## SOURCE DATA
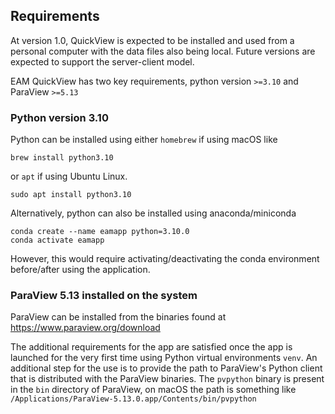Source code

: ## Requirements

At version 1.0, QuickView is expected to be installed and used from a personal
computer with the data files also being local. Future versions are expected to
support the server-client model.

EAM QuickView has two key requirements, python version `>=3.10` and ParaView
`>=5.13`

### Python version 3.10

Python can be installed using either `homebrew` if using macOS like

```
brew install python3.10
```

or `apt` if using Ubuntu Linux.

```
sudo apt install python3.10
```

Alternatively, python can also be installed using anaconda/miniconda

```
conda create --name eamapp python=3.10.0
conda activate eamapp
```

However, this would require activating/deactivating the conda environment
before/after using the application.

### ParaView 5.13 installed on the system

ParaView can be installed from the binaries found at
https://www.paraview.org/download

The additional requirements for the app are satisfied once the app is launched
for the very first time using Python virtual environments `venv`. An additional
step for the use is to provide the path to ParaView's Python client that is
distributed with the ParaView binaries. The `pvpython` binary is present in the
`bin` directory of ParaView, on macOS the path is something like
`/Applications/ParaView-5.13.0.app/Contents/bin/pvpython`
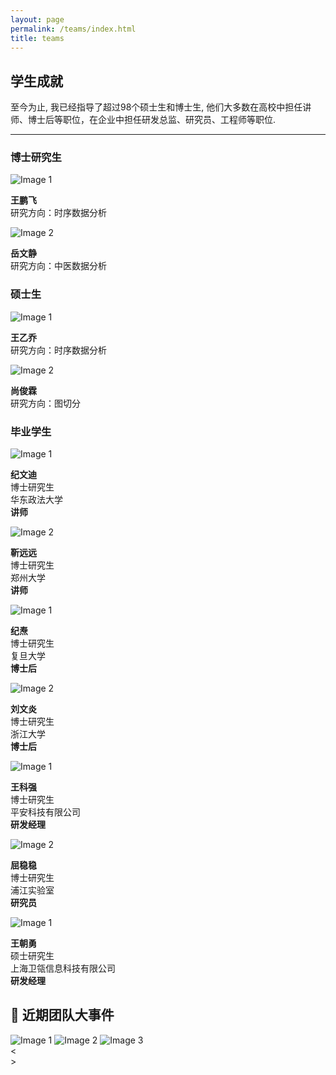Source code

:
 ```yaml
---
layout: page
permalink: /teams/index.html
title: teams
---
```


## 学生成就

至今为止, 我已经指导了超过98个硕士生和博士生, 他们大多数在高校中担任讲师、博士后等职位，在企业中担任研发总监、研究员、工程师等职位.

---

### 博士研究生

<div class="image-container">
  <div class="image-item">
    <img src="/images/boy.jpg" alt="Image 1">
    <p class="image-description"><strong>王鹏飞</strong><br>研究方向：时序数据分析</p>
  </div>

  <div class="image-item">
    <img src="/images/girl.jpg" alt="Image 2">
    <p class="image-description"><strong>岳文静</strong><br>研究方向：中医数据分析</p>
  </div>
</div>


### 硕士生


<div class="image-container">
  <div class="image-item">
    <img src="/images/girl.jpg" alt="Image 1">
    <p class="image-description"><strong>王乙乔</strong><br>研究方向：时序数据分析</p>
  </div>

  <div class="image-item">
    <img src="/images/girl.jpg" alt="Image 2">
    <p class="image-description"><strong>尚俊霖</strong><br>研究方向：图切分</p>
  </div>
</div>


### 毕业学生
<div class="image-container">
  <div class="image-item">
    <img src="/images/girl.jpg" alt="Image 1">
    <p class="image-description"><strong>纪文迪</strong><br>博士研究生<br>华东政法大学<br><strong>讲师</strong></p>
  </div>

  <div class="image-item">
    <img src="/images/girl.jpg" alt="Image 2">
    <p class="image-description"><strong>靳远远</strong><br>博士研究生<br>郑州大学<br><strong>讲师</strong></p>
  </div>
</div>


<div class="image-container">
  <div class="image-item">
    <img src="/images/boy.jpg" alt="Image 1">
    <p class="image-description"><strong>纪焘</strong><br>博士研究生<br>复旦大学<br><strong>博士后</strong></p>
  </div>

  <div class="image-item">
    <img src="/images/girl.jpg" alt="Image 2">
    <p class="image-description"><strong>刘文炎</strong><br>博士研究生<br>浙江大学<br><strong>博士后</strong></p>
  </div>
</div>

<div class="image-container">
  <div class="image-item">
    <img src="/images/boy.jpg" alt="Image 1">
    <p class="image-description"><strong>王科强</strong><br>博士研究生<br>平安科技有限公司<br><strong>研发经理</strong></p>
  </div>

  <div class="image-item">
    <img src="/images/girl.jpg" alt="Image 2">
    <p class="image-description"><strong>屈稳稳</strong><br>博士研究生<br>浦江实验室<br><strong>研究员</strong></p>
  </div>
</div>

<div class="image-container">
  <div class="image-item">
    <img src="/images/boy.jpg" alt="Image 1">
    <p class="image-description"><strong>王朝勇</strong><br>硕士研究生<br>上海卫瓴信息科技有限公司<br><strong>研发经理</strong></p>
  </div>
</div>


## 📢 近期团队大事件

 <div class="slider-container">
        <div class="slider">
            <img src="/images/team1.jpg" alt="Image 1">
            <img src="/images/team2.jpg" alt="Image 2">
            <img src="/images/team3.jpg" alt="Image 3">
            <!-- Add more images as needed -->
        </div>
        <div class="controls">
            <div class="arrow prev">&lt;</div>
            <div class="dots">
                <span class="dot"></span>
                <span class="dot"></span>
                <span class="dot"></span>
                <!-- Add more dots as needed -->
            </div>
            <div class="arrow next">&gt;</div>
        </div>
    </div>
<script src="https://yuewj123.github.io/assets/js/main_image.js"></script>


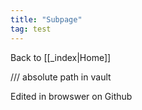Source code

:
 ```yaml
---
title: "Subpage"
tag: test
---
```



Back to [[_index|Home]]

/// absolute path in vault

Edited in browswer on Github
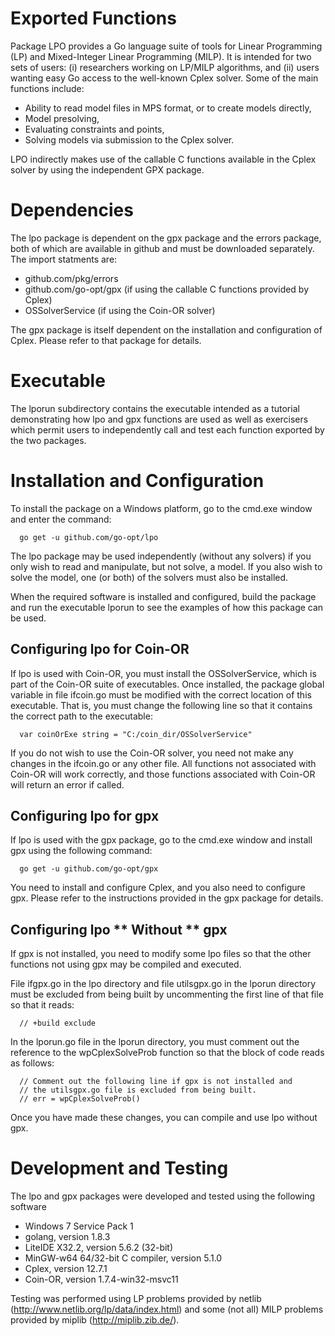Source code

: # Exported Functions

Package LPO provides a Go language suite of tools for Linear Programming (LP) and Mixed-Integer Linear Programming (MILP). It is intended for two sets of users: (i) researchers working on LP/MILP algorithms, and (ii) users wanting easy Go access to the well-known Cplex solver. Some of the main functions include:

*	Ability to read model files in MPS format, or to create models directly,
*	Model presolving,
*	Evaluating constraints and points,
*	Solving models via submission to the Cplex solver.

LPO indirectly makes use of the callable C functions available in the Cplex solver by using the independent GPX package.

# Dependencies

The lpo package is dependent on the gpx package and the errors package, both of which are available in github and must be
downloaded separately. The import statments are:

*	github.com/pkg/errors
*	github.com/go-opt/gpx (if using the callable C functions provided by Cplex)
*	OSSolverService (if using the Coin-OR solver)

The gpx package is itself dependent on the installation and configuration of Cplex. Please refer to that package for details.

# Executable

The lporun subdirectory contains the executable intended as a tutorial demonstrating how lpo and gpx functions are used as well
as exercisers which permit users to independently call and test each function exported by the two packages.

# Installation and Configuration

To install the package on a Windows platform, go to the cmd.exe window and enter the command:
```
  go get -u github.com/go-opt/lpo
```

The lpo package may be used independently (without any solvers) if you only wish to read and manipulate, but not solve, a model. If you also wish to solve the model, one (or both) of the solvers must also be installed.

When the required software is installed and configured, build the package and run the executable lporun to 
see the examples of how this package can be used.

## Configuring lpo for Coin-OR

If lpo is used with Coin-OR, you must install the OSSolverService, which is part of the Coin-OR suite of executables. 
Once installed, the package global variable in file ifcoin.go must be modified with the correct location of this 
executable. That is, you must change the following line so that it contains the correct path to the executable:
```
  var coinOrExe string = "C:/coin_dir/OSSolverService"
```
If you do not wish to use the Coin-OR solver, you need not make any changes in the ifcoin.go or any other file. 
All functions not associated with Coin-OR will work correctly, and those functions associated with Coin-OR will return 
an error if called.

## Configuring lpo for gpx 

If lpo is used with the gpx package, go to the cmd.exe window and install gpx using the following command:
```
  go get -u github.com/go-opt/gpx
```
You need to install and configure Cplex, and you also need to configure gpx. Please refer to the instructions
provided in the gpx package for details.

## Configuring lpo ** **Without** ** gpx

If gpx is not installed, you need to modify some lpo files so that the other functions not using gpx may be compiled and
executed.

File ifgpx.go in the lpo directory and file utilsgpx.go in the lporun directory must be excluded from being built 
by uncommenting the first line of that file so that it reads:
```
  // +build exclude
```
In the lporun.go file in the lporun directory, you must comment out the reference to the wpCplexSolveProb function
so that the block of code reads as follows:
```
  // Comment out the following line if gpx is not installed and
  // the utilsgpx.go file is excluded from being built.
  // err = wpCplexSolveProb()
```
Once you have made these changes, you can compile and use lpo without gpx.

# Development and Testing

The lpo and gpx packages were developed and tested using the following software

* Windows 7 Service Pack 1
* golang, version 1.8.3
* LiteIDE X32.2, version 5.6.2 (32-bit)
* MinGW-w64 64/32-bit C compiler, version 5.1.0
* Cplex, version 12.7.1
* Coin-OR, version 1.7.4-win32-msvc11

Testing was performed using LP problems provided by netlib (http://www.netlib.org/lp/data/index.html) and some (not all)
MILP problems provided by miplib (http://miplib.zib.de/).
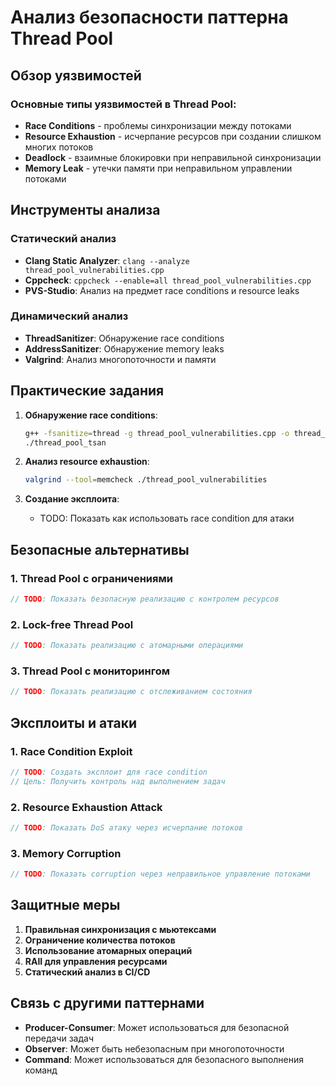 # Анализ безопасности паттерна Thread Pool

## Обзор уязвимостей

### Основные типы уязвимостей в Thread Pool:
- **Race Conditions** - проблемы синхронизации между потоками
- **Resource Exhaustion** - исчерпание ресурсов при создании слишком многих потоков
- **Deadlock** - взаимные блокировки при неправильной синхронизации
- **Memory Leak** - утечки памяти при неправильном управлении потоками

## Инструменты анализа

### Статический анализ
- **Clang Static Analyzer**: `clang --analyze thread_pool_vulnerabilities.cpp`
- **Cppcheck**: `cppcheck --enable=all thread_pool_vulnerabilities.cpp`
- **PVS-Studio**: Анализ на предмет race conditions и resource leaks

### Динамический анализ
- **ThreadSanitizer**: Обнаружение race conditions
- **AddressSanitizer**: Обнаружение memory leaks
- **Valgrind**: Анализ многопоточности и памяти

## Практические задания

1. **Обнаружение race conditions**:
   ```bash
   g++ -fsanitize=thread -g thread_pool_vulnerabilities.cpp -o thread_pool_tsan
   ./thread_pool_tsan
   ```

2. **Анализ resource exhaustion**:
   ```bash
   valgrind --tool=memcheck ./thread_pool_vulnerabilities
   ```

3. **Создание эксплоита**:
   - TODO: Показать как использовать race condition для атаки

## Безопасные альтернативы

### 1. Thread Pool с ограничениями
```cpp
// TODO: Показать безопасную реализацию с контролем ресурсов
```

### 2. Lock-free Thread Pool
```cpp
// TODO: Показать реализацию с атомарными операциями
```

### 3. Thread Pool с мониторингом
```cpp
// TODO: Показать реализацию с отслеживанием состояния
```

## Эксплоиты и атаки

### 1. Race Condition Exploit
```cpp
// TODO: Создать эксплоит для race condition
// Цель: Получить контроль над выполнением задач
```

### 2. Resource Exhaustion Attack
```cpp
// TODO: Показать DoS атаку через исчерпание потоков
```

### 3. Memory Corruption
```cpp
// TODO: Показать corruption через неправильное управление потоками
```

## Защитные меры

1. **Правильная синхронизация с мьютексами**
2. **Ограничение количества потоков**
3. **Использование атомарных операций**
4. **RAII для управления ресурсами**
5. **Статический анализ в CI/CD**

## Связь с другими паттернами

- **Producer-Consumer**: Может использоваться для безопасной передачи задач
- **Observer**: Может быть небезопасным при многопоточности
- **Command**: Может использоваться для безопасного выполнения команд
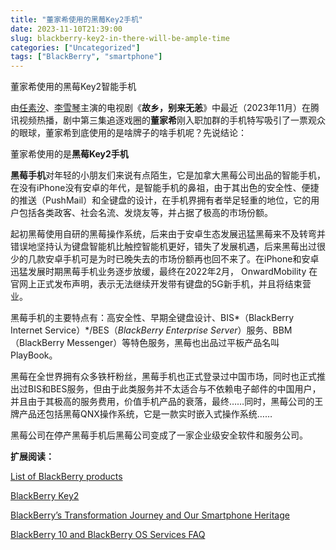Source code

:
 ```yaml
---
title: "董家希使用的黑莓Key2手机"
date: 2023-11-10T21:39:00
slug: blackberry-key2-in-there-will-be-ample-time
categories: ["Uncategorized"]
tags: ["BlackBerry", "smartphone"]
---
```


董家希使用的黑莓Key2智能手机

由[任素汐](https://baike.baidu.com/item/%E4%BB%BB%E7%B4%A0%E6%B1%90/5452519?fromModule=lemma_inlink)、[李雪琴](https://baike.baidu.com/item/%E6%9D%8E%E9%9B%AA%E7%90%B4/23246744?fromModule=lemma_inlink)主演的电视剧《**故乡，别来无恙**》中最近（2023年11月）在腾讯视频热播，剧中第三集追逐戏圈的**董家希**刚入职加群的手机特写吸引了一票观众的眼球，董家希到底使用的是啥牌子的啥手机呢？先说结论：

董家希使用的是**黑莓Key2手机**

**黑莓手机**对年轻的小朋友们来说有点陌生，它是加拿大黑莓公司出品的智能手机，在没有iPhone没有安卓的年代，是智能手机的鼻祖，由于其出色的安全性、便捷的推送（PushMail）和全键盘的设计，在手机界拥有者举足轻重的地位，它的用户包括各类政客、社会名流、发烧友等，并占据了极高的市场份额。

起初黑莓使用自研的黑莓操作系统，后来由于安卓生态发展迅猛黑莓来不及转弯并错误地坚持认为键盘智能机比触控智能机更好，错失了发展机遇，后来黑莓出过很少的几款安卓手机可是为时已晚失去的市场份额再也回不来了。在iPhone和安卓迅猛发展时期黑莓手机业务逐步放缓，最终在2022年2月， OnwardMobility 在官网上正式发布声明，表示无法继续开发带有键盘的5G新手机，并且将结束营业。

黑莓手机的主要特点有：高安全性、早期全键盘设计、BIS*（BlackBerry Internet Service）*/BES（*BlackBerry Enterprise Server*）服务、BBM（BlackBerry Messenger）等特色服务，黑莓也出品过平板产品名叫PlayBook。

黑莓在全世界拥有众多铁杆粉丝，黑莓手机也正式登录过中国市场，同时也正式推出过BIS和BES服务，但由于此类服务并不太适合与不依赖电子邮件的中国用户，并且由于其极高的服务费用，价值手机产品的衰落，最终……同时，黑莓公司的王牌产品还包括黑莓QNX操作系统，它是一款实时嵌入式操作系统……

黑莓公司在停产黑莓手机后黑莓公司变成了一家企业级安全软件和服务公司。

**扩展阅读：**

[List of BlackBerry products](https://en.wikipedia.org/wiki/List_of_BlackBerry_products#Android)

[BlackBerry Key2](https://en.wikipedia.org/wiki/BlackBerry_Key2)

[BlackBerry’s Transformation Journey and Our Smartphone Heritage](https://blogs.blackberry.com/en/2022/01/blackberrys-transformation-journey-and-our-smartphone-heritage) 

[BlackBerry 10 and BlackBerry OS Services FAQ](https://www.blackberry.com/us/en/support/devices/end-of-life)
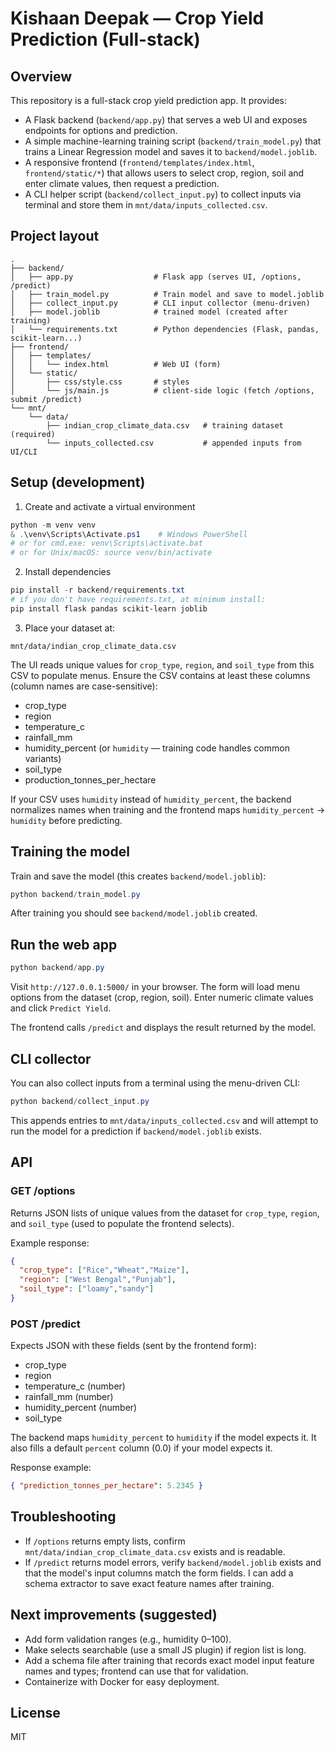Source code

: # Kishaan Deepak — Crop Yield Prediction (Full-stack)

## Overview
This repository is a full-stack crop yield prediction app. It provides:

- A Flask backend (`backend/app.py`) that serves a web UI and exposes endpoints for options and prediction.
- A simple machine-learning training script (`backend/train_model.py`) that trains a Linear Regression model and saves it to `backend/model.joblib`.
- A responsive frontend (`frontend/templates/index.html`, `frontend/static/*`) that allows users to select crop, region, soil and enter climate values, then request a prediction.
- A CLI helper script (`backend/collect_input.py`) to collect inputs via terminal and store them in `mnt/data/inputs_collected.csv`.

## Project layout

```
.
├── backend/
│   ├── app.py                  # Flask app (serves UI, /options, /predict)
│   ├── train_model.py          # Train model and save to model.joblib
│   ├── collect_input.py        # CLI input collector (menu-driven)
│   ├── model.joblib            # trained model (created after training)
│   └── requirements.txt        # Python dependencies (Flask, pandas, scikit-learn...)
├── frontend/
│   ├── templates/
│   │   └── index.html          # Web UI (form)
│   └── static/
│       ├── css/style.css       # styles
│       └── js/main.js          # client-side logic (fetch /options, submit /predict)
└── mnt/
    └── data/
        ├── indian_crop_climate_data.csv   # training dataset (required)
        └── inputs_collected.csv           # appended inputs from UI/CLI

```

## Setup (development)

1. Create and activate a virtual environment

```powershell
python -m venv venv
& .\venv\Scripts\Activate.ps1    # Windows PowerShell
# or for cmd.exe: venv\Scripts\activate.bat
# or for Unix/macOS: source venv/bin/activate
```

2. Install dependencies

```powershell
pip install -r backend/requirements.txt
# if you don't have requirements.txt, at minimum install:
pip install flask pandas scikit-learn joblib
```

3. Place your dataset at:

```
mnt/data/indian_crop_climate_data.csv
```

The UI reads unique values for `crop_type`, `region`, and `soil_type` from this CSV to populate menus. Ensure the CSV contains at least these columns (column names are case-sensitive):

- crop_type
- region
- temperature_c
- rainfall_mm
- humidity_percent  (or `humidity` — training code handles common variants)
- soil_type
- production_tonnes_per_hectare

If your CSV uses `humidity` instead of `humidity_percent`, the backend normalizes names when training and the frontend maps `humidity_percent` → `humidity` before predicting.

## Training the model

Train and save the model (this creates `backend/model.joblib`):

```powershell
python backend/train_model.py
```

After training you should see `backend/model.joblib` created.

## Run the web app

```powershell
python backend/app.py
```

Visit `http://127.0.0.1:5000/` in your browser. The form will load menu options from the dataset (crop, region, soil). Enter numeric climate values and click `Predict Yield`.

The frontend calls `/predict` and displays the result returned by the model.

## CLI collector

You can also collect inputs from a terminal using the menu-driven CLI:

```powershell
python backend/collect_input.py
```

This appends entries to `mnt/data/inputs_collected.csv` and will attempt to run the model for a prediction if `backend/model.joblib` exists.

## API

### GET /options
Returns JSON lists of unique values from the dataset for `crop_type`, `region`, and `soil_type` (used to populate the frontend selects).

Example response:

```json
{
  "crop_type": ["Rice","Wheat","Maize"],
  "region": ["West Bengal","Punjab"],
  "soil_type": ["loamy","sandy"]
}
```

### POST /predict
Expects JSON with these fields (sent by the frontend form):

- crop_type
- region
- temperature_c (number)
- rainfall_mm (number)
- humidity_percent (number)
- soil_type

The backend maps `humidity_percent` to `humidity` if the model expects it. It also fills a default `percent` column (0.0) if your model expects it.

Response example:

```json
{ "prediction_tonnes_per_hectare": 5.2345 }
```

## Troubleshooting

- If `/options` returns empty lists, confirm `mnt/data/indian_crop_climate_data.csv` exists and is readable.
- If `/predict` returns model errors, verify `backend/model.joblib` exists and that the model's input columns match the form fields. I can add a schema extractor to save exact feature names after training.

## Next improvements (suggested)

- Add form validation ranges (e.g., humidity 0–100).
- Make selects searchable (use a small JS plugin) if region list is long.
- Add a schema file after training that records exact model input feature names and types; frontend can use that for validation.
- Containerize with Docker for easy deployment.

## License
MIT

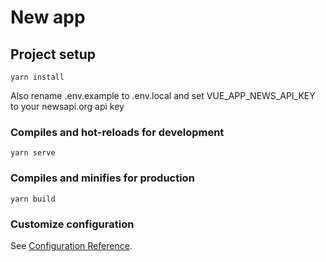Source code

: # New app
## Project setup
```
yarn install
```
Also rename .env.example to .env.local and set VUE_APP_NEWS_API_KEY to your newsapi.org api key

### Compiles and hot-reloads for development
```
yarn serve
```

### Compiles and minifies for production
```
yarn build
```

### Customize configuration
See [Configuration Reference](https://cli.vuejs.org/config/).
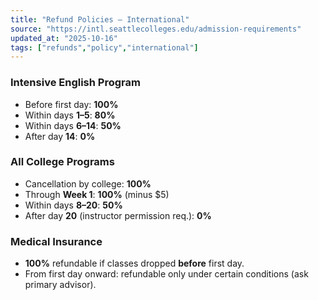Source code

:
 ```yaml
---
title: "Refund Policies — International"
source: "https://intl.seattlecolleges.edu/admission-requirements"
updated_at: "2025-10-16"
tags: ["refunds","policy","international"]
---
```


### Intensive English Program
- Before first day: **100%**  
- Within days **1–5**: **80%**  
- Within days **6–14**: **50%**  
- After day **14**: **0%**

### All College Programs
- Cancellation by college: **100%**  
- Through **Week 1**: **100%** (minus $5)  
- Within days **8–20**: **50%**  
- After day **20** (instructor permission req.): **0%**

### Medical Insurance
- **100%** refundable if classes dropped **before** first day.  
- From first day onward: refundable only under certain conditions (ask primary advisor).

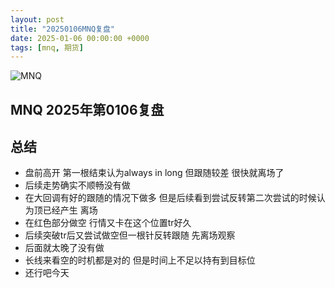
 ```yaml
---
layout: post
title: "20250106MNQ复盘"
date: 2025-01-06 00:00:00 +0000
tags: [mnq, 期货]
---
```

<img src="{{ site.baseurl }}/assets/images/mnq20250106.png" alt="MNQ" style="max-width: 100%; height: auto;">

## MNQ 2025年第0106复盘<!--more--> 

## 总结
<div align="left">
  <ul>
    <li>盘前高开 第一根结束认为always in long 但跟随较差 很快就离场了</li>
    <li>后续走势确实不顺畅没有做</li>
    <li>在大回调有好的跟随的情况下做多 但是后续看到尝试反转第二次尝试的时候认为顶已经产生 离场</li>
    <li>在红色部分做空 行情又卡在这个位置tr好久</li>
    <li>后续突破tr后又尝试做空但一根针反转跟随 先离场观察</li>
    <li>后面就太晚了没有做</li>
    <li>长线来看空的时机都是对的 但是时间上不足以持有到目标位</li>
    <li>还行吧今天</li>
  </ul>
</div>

## GOAL OF THE EXERCISE
The string "strong" may occur in the listing; show every line where it does.

## SOLUTION
    <p class="image-description"><strong>王鹏飞</strong><br>研究方向：时序数据分析</p>
    <p class="image-description"><strong>岳文静</strong><br>研究方向：中医数据分析</p>
    <p class="image-description"><strong>王乙乔</strong><br>研究方向：时序数据分析</p>
    <p class="image-description"><strong>尚俊霖</strong><br>研究方向：图切分</p>
    <p class="image-description"><strong>纪文迪</strong><br>博士研究生<br>华东政法大学<br><strong>讲师</strong></p>
    <p class="image-description"><strong>靳远远</strong><br>博士研究生<br>郑州大学<br><strong>讲师</strong></p>
    <p class="image-description"><strong>纪焘</strong><br>博士研究生<br>复旦大学<br><strong>博士后</strong></p>
    <p class="image-description"><strong>刘文炎</strong><br>博士研究生<br>浙江大学<br><strong>博士后</strong></p>
    <p class="image-description"><strong>王科强</strong><br>博士研究生<br>平安科技有限公司<br><strong>研发经理</strong></p>
    <p class="image-description"><strong>屈稳稳</strong><br>博士研究生<br>浦江实验室<br><strong>研究员</strong></p>
    <p class="image-description"><strong>王朝勇</strong><br>硕士研究生<br>上海卫瓴信息科技有限公司<br><strong>研发经理</strong></p>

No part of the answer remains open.